Nurture House Is Downtown Phoenix's New Literary Hub
On Roosevelt Street and Ninth Avenue, the little building with the red clay roof looks like many of the other houses in the neighborhood. But a big colorful mural on the front lets you know you’re in the right place.
You walk through the courtyard and step into the new home of Palabras Bilingual Bookstore. There’s a big fireplace, a counter where homemade baked goods sit on display, and in the back, past all the bookshelves, there are some big, cozy chairs.
Palabras’ owner, Chawa Magaña, said the atmosphere was one of her biggest considerations when she started looking for a new location for her shop.

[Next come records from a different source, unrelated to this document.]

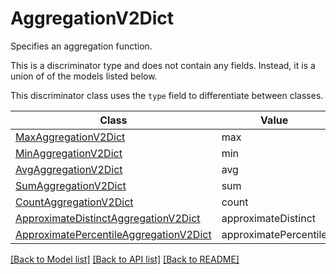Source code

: # AggregationV2Dict

Specifies an aggregation function.

This is a discriminator type and does not contain any fields. Instead, it is a union
of of the models listed below.

This discriminator class uses the `type` field to differentiate between classes.

| Class | Value
| ------------ | -------------
[MaxAggregationV2Dict](MaxAggregationV2Dict.md) | max
[MinAggregationV2Dict](MinAggregationV2Dict.md) | min
[AvgAggregationV2Dict](AvgAggregationV2Dict.md) | avg
[SumAggregationV2Dict](SumAggregationV2Dict.md) | sum
[CountAggregationV2Dict](CountAggregationV2Dict.md) | count
[ApproximateDistinctAggregationV2Dict](ApproximateDistinctAggregationV2Dict.md) | approximateDistinct
[ApproximatePercentileAggregationV2Dict](ApproximatePercentileAggregationV2Dict.md) | approximatePercentile


[[Back to Model list]](../../../README.md#models-v2-link) [[Back to API list]](../../../README.md#documentation-for-api-endpoints) [[Back to README]](../../../README.md)
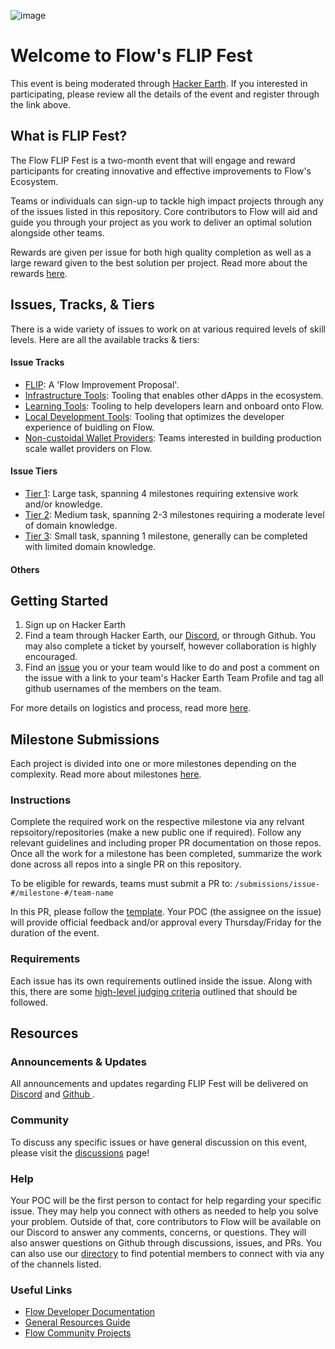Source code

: ![image](https://user-images.githubusercontent.com/8709330/133093074-c64a6a04-3ee6-42d3-837d-d75ab9328a20.png)

# Welcome to Flow's FLIP Fest

This event is being moderated through [Hacker Earth](https://www.hackerearth.com/challenges/hackathon/flip-fest/). If you interested in participating, please review all the details of the event and register through the link above.

## What is FLIP Fest?
The Flow FLIP Fest is a two-month event that will engage and reward participants for creating innovative and effective improvements to Flow's Ecosystem.

Teams or individuals can sign-up to tackle high impact projects through any of the issues listed in this repository. Core contributors to Flow will aid and guide you through your project as you work to deliver an optimal solution alongside other teams.

Rewards are given per issue for both high quality completion as well as a large reward given to the best solution per project. Read more about the rewards [here](https://www.hackerearth.com/challenges/hackathon/flip-fest/#prizes).

## Issues, Tracks, & Tiers
There is a wide variety of issues to work on at various required levels of skill levels. Here are all the available tracks & tiers:

#### Issue Tracks
- [FLIP](https://github.com/onflow/flip-fest/issues?q=is%3Aopen+is%3Aissue+label%3AFLIP): A 'Flow Improvement Proposal'.
- [Infrastructure Tools](https://github.com/onflow/flip-fest/issues?q=is%3Aopen+is%3Aissue+label%3A%22Infrastructure+Tools%22): Tooling that enables other dApps in the ecosystem.
- [Learning Tools](https://github.com/onflow/flip-fest/issues?q=is%3Aopen+is%3Aissue+label%3A%22Learning+Tools%22): Tooling to help developers learn and onboard onto Flow.
- [Local Development Tools](https://github.com/onflow/flip-fest/issues?q=is%3Aopen+is%3Aissue+label%3A%22Local+Development+Tools%22): Tooling that optimizes the developer experience of buidling on Flow.
- [Non-custoidal Wallet Providers](https://github.com/onflow/flip-fest/issues?q=is%3Aopen+is%3Aissue+label%3A%22Non-custodial+Wallet+Providers%22): Teams interested in building production scale wallet providers on Flow.

#### Issue Tiers
- [Tier 1](https://github.com/onflow/flip-fest/issues?q=is%3Aopen+is%3Aissue+label%3A%22Tier+1%22): Large task, spanning 4 milestones requiring extensive work and/or knowledge.
- [Tier 2](https://github.com/onflow/flip-fest/issues?q=is%3Aopen+is%3Aissue+label%3A%22Tier+2%22): 
Medium task, spanning 2-3 milestones requiring a moderate level of domain knowledge.
- [Tier 3](https://github.com/onflow/flip-fest/issues?q=is%3Aopen+is%3Aissue+label%3A%22Tier+3%22): 
Small task, spanning 1 milestone, generally can be completed with limited domain knowledge.

#### Others


## Getting Started
1. Sign up on Hacker Earth
2. Find a team through Hacker Earth, our [Discord](https://discord.com/channels/613813861610684416/885732336052871188), or through Github. You may also complete a ticket by yourself, however collaboration is highly encouraged. 
3. Find an [issue](https://github.com/onflow/flip-fest/issues) you or your team would like to do and post a comment on the issue with a link to your team's Hacker Earth Team Profile and tag all github usernames of the members on the team.

For more details on logistics and process, read more [here](https://www.hackerearth.com/challenges/hackathon/flip-fest/custom-tab/getting-started/#Getting%20Started).


## Milestone Submissions
Each project is divided into one or more milestones depending on the complexity. Read more about milestones [here](https://www.hackerearth.com/challenges/hackathon/flip-fest/#prizes).

### Instructions
Complete the required work on the respective milestone via any relvant repsoitory/repositories (make a new public one if required). Follow any relevant guidelines and including proper PR documentation on those repos. Once all the work for a milestone has been completed, summarize the work done across all repos into a single PR on this repository.

To be eligible for rewards, teams must submit a PR to:
`/submissions/issue-#/milestone-#/team-name`

In this PR, please follow the [template](https://github.com/onflow/flip-fest/blob/main/resources/pr-template.md). Your POC (the assignee on the issue) will provide official feedback and/or approval every Thursday/Friday for the duration of the event.

### Requirements
Each issue has its own requirements outlined inside the issue. Along with this, there are some [high-level judging criteria](https://github.com/onflow/flip-fest/blob/main/resources/judging-criteria.md) outlined that should be followed.

## Resources

### Announcements & Updates
All announcements and updates regarding FLIP Fest will be delivered on [Discord](https://discord.com/channels/613813861610684416/885732336052871188) and [Github ](https://github.com/onflow/flip-fest/discussions).

### Community
To discuss any specific issues or have general discussion on this event, please visit the [discussions](https://github.com/onflow/flip-fest/discussions) page!

### Help
Your POC will be the first person to contact for help regarding your specific issue. They may help you connect with others as needed to help you solve your problem. Outside of that, core contributors to Flow will be available on our Discord to answer any comments, concerns, or questions. They will also answer questions on Github through discussions, issues, and PRs. You can also use our [directory](#) to find potential members to connect with via any of the channels listed.

### Useful Links
- [Flow Developer Documentation](https://docs.onflow.org/)
- [General Resources Guide](https://docs.google.com/document/d/1VXStCyTYRjGNCzTBUW9JAgVenfvLghKq3iMGkMlmroU/edit#heading=h.qpn9u6p0l5y7)
- [Flow Community Projects](https://www.flowverse.co/)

“Most business spaces are like this rectangular structure in front of a road. It doesn’t have kind of an inviting energy to it," Magaña said.
When she saw the listing for this space, it felt different.
“I was like, 'Oh my gosh, this is beautiful, it looks like a house,'" Magaña said.
But the complex was bigger than she was looking for — big enough to house multiple businesses.
“I just had this feeling like, 'I don’t know how I’ll pay for this, but I should get that building too,' and so I did,” Magaña said.
Magaña has run Palabras since 2015 with a mission of promoting representation of marginalized communities through literary arts.
The previous location was on McDowell Road. In the new location, Magaña is teaming up with several other businesses. The collaborators are calling the space Nurture House.
“We kind of landed on the idea of opening a literary hub and community space all together," said Charissa Lucille, owner of Wasted Ink Zine Distro.
Wasted Ink has sold small, self-published texts in Phoenix since 2015. Now the zines are for sale in the front room next door to Palabras.
The space is also home to Abalone Mountain Press, a publisher for Indigenous voices; Pachanga Press, a risograph printing business; and Por Vida Bakery, which specializes in traditional Latino pastries.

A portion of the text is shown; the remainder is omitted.